Whatever happens...here's hoping for more wild meat on the table this fall.
Tuesday, August 28, 2012
Head and Hands
Lately I've been enjoying the time at my cutting board more than my time at the keyboard, or with a book in hand. And I'm not even cutting up freshly caught brook trout in some wilderness camp. Just things like greens, chicken, onions. I've been enjoying my time picking and restaking tomatoes, stir frying fresh kale, experimenting with mixtures for a new favorite consumable, the protein shake. And the simple pleasures I've been savoring extend past food. Started lifting weights two weeks ago, and have liked feeling the simple operation of muscle, though mine are still mostly where they started. So much of our bodies we take for granted. Mowing the lawn, fixing a corroded drain fixture last weekend were quite satisfying, as was sorting out duck decoys and stacking them in new storage bins. After I finished these I felt satisfied--affirmed, even--as I rarely do with my job. Which didn't go well last week.
Some of the most tiresome parts of my job take place at the keyboard, so my recent preference for these simple acts may be no wonder. But the more interesting ones do as well--writing (not always pleasant but a top shelf pleasure when it works), taking notes on reading, even simply reading articles or e-books. Chatting with students (honestly, I think I my one-on-one conferences go better online than face to face). These things are expected of me not just because of my job description but because the kind of person I am. Intellectual, verbal, analytical. That's how people saw me for long before I started assembling letters after my name and that mark me now among people who know me (though "outdoorsy" usually comes to their minds too). So really, smart guy stuff ought to be a passion, and even before that a reflex. Menial labors (and gardening and cooking qualify as such, though they are often labors of love as well) should be necessary chores to be quickly dispatched before getting back to the real work, or at least to cerebral pleasures.
Now, I think that handwork gets short shrift in a culture that ranks white collar occupations above blue, and digital products over material ones. I have great respect for craftspeople, farmers, mechanics, everyone who can do things with things. That goes for people whose avocations result in fine things--trout flies, quilts, charcuterie, furniture, for example. The results of the manual tasks I've immersed myself in lately aren't that admirable. My cooking is rather slapdash, as is my lawncare. There are actually some important home maintainence tasks I've been letting go, and need to take care of before the frost comes. All the same, those I do work at are what makes me happiest at the moment.
I suppose my greatest pleasures--the outdoor sports, or simply spending time outdoors--are handworks, or at least pleasures of the senses, no matter how much reflection and strategizing they include. There was a time though when these things entered into the life of my mind. I taught courses on environmental literature. I devised writing courses where students explored watersheds, food, neighborhoods (which provide another avenue for my attraction to terrain). At the moment I don't have the option to teach those, which doesn't bother me so much as that the teaching I am doing seems uninspired and rote.
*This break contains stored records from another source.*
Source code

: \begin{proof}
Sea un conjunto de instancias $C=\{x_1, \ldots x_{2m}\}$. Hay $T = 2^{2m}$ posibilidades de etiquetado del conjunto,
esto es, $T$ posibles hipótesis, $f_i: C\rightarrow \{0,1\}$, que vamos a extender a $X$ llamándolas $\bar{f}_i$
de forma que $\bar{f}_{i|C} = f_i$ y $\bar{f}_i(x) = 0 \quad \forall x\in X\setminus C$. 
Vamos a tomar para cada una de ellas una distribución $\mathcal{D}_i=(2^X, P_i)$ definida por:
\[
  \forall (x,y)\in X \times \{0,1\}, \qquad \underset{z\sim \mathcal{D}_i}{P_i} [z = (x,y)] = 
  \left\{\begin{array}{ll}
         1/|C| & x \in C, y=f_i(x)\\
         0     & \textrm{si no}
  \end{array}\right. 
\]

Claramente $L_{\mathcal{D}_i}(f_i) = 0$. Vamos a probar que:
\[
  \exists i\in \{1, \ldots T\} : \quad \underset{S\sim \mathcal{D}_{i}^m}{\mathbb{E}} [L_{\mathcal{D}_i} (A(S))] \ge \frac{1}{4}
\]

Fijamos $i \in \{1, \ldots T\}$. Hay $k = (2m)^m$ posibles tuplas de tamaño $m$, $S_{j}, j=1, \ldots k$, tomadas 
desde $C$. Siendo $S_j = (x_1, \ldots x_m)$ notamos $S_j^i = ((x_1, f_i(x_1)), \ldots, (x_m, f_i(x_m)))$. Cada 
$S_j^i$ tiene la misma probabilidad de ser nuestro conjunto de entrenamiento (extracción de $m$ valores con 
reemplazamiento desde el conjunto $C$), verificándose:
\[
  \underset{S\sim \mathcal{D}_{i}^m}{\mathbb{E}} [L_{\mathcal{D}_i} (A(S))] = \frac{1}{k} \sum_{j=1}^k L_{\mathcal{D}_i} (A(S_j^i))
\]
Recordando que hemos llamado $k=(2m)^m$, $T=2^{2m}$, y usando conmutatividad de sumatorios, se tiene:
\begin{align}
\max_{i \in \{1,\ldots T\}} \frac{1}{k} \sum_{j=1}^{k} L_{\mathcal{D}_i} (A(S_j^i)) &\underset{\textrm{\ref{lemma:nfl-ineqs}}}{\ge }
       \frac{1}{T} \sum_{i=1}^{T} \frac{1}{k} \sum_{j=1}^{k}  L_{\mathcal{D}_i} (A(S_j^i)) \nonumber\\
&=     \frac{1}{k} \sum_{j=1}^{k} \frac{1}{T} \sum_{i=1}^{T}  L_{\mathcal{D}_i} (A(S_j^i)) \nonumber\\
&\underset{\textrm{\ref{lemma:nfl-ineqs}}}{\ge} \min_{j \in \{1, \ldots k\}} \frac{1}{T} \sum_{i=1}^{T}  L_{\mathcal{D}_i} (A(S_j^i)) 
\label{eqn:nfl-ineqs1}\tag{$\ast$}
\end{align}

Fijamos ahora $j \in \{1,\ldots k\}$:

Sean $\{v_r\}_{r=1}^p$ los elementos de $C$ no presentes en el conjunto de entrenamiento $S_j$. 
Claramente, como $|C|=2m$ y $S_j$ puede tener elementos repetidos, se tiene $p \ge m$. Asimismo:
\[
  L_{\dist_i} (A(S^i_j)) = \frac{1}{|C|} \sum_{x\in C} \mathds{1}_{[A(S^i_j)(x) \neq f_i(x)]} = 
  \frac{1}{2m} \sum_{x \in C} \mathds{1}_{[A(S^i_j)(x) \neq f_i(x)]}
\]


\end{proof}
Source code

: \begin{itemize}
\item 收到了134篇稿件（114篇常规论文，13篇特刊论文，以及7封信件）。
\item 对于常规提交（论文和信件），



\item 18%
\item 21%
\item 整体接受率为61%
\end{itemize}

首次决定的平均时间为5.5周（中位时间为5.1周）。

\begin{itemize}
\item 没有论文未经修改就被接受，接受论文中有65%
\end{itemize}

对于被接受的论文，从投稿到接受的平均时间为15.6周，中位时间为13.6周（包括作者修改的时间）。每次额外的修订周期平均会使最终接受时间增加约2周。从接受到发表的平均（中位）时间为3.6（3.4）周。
It has seemed less so, regardless of what I was teaching, when I held close and lived daily with ideas and evocations of those hand--and eye, ear, nose, and footfall--pleasures that give so much of my life its shape. Reading Thoreau or Rick Bass and their rest of their literary crew. Reading what others have said and disputed about them. Writing about nature literature and philosophy, or writing about my own outdoor excursions. Writing in Find the River. In doing those thing, hand and head join, and the rest of my work receives a charge from it.
Through busyness or laziness, I've let them slip apart, and it shows in disparate parts of my life. My question now is, how can I join head and hands again?
Maybe I've already answered that. Maybe I'm starting to do it. At least the question has formed, and even that is giving me a lift.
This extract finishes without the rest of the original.